+++ Exercise materials

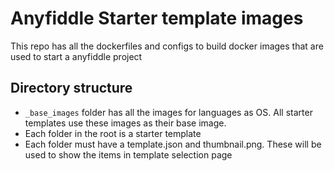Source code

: # Anyfiddle Starter template images
This repo has all the dockerfiles and configs to build docker images that are used to start a anyfiddle project

## Directory structure
- ```_base_images``` folder has all the images for languages as OS. All starter templates use these images as their base image.
- Each folder in the root is a starter template
- Each folder must have a template.json and thumbnail.png. These will be used to show the items in template selection page
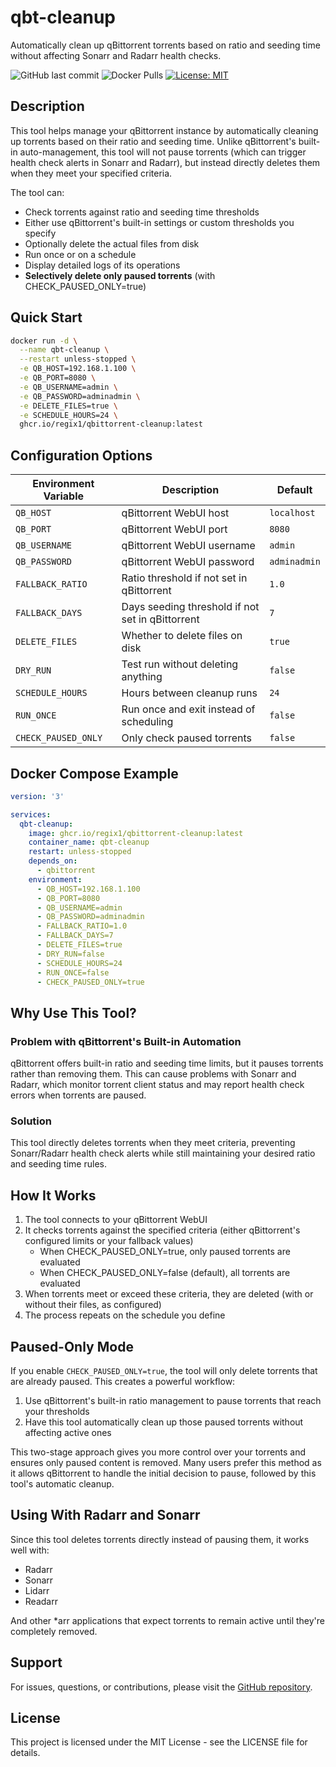 # qbt-cleanup

Automatically clean up qBittorrent torrents based on ratio and seeding time without affecting Sonarr and Radarr health checks.

![GitHub last commit](https://img.shields.io/github/last-commit/regix1/qbt-cleanup)
![Docker Pulls](https://img.shields.io/docker/pulls/regix1/qbt-cleanup)
[![License: MIT](https://img.shields.io/badge/License-MIT-yellow.svg)](https://opensource.org/licenses/MIT)

## Description

This tool helps manage your qBittorrent instance by automatically cleaning up torrents based on their ratio and seeding time. Unlike qBittorrent's built-in auto-management, this tool will not pause torrents (which can trigger health check alerts in Sonarr and Radarr), but instead directly deletes them when they meet your specified criteria.

The tool can:
* Check torrents against ratio and seeding time thresholds
* Either use qBittorrent's built-in settings or custom thresholds you specify
* Optionally delete the actual files from disk
* Run once or on a schedule
* Display detailed logs of its operations
* **Selectively delete only paused torrents** (with CHECK_PAUSED_ONLY=true)

## Quick Start

```bash
docker run -d \
  --name qbt-cleanup \
  --restart unless-stopped \
  -e QB_HOST=192.168.1.100 \
  -e QB_PORT=8080 \
  -e QB_USERNAME=admin \
  -e QB_PASSWORD=adminadmin \
  -e DELETE_FILES=true \
  -e SCHEDULE_HOURS=24 \
  ghcr.io/regix1/qbittorrent-cleanup:latest
```

## Configuration Options

| Environment Variable | Description | Default |
|----------------------|-------------|---------|
| `QB_HOST` | qBittorrent WebUI host | `localhost` |
| `QB_PORT` | qBittorrent WebUI port | `8080` |
| `QB_USERNAME` | qBittorrent WebUI username | `admin` |
| `QB_PASSWORD` | qBittorrent WebUI password | `adminadmin` |
| `FALLBACK_RATIO` | Ratio threshold if not set in qBittorrent | `1.0` |
| `FALLBACK_DAYS` | Days seeding threshold if not set in qBittorrent | `7` |
| `DELETE_FILES` | Whether to delete files on disk | `true` |
| `DRY_RUN` | Test run without deleting anything | `false` |
| `SCHEDULE_HOURS` | Hours between cleanup runs | `24` |
| `RUN_ONCE` | Run once and exit instead of scheduling | `false` |
| `CHECK_PAUSED_ONLY` | Only check paused torrents | `false` |

## Docker Compose Example

```yaml
version: '3'

services:
  qbt-cleanup:
    image: ghcr.io/regix1/qbittorrent-cleanup:latest
    container_name: qbt-cleanup
    restart: unless-stopped
    depends_on:
      - qbittorrent
    environment:
      - QB_HOST=192.168.1.100
      - QB_PORT=8080
      - QB_USERNAME=admin
      - QB_PASSWORD=adminadmin
      - FALLBACK_RATIO=1.0
      - FALLBACK_DAYS=7
      - DELETE_FILES=true
      - DRY_RUN=false
      - SCHEDULE_HOURS=24
      - RUN_ONCE=false
      - CHECK_PAUSED_ONLY=true
```

## Why Use This Tool?

### Problem with qBittorrent's Built-in Automation

qBittorrent offers built-in ratio and seeding time limits, but it pauses torrents rather than removing them. This can cause problems with Sonarr and Radarr, which monitor torrent client status and may report health check errors when torrents are paused.

### Solution

This tool directly deletes torrents when they meet criteria, preventing Sonarr/Radarr health check alerts while still maintaining your desired ratio and seeding time rules.

## How It Works

1. The tool connects to your qBittorrent WebUI
2. It checks torrents against the specified criteria (either qBittorrent's configured limits or your fallback values)
   - When CHECK_PAUSED_ONLY=true, only paused torrents are evaluated
   - When CHECK_PAUSED_ONLY=false (default), all torrents are evaluated
3. When torrents meet or exceed these criteria, they are deleted (with or without their files, as configured)
4. The process repeats on the schedule you define

## Paused-Only Mode

If you enable `CHECK_PAUSED_ONLY=true`, the tool will only delete torrents that are already paused. This creates a powerful workflow:

1. Use qBittorrent's built-in ratio management to pause torrents that reach your thresholds
2. Have this tool automatically clean up those paused torrents without affecting active ones

This two-stage approach gives you more control over your torrents and ensures only paused content is removed. Many users prefer this method as it allows qBittorrent to handle the initial decision to pause, followed by this tool's automatic cleanup.

## Using With Radarr and Sonarr

Since this tool deletes torrents directly instead of pausing them, it works well with:

- Radarr
- Sonarr
- Lidarr
- Readarr

And other *arr applications that expect torrents to remain active until they're completely removed.

## Support

For issues, questions, or contributions, please visit the [GitHub repository](https://github.com/regix1/qbt-cleanup).

## License

This project is licensed under the MIT License - see the LICENSE file for details.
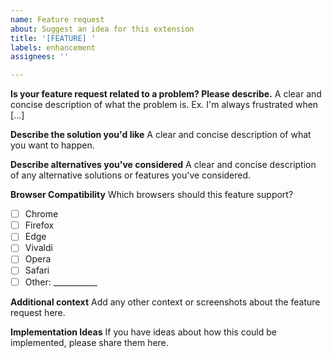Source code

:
 ```yaml
---
name: Feature request
about: Suggest an idea for this extension
title: '[FEATURE] '
labels: enhancement
assignees: ''

---
```


**Is your feature request related to a problem? Please describe.**
A clear and concise description of what the problem is. Ex. I'm always frustrated when [...]

**Describe the solution you'd like**
A clear and concise description of what you want to happen.

**Describe alternatives you've considered**
A clear and concise description of any alternative solutions or features you've considered.

**Browser Compatibility**
Which browsers should this feature support?
- [ ] Chrome
- [ ] Firefox  
- [ ] Edge
- [ ] Vivaldi
- [ ] Opera
- [ ] Safari
- [ ] Other: ___________

**Additional context**
Add any other context or screenshots about the feature request here.

**Implementation Ideas**
If you have ideas about how this could be implemented, please share them here.
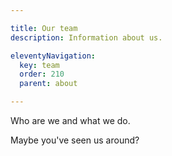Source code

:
 ```yaml
---

title: Our team
description: Information about us.

eleventyNavigation:
  key: team
  order: 210
  parent: about

---
```



Who are we and what we do.

Maybe you've seen us around?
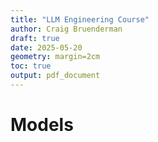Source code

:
 ```yaml
---
title: "LLM Engineering Course"
author: Craig Bruenderman
draft: true
date: 2025-05-20
geometry: margin=2cm
toc: true
output: pdf_document
---
```


# Models
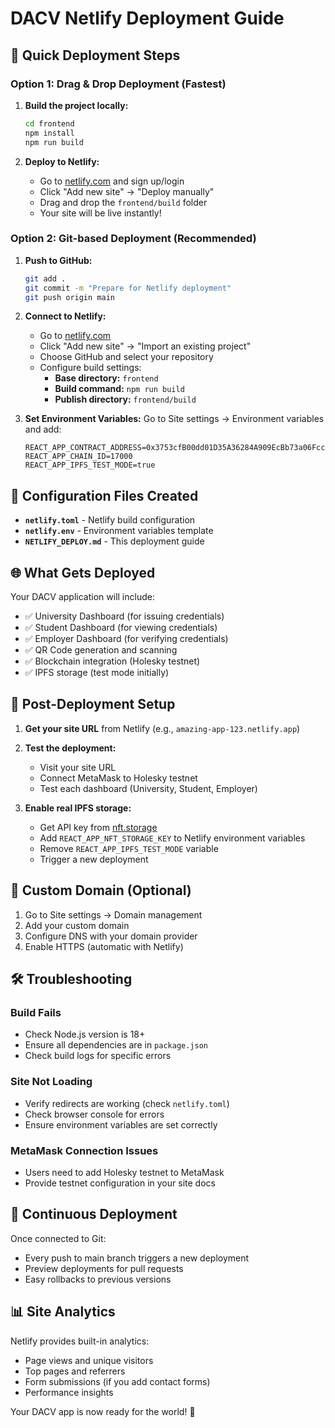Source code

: # DACV Netlify Deployment Guide

## 🚀 Quick Deployment Steps

### Option 1: Drag & Drop Deployment (Fastest)

1. **Build the project locally:**
   ```bash
   cd frontend
   npm install
   npm run build
   ```

2. **Deploy to Netlify:**
   - Go to [netlify.com](https://netlify.com) and sign up/login
   - Click "Add new site" → "Deploy manually"
   - Drag and drop the `frontend/build` folder
   - Your site will be live instantly!

### Option 2: Git-based Deployment (Recommended)

1. **Push to GitHub:**
   ```bash
   git add .
   git commit -m "Prepare for Netlify deployment"
   git push origin main
   ```

2. **Connect to Netlify:**
   - Go to [netlify.com](https://netlify.com)
   - Click "Add new site" → "Import an existing project"
   - Choose GitHub and select your repository
   - Configure build settings:
     - **Base directory:** `frontend`
     - **Build command:** `npm run build`
     - **Publish directory:** `frontend/build`

3. **Set Environment Variables:**
   Go to Site settings → Environment variables and add:
   ```
   REACT_APP_CONTRACT_ADDRESS=0x3753cfB00dd01D35A36284A909EcBb73a06Fcc7b
   REACT_APP_CHAIN_ID=17000
   REACT_APP_IPFS_TEST_MODE=true
   ```

## 🔧 Configuration Files Created

- **`netlify.toml`** - Netlify build configuration
- **`netlify.env`** - Environment variables template
- **`NETLIFY_DEPLOY.md`** - This deployment guide

## 🌐 What Gets Deployed

Your DACV application will include:
- ✅ University Dashboard (for issuing credentials)
- ✅ Student Dashboard (for viewing credentials)
- ✅ Employer Dashboard (for verifying credentials)
- ✅ QR Code generation and scanning
- ✅ Blockchain integration (Holesky testnet)
- ✅ IPFS storage (test mode initially)

## 🔑 Post-Deployment Setup

1. **Get your site URL** from Netlify (e.g., `amazing-app-123.netlify.app`)

2. **Test the deployment:**
   - Visit your site URL
   - Connect MetaMask to Holesky testnet
   - Test each dashboard (University, Student, Employer)

3. **Enable real IPFS storage:**
   - Get API key from [nft.storage](https://nft.storage)
   - Add `REACT_APP_NFT_STORAGE_KEY` to Netlify environment variables
   - Remove `REACT_APP_IPFS_TEST_MODE` variable
   - Trigger a new deployment

## 📱 Custom Domain (Optional)

1. Go to Site settings → Domain management
2. Add your custom domain
3. Configure DNS with your domain provider
4. Enable HTTPS (automatic with Netlify)

## 🛠️ Troubleshooting

### Build Fails
- Check Node.js version is 18+
- Ensure all dependencies are in `package.json`
- Check build logs for specific errors

### Site Not Loading
- Verify redirects are working (check `netlify.toml`)
- Check browser console for errors
- Ensure environment variables are set correctly

### MetaMask Connection Issues
- Users need to add Holesky testnet to MetaMask
- Provide testnet configuration in your site docs

## 🔄 Continuous Deployment

Once connected to Git:
- Every push to main branch triggers a new deployment
- Preview deployments for pull requests
- Easy rollbacks to previous versions

## 📊 Site Analytics

Netlify provides built-in analytics:
- Page views and unique visitors
- Top pages and referrers
- Form submissions (if you add contact forms)
- Performance insights

Your DACV app is now ready for the world! 🎉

++++++

=== Your objective ===
Locate the word "settings" in the entries, and copy every line where it is found.

=== Expected answer ===
* Either use qBittorrent's built-in settings or custom thresholds you specify
   - Configure build settings:
   Go to Site settings → Environment variables and add:
1. Go to Site settings → Domain management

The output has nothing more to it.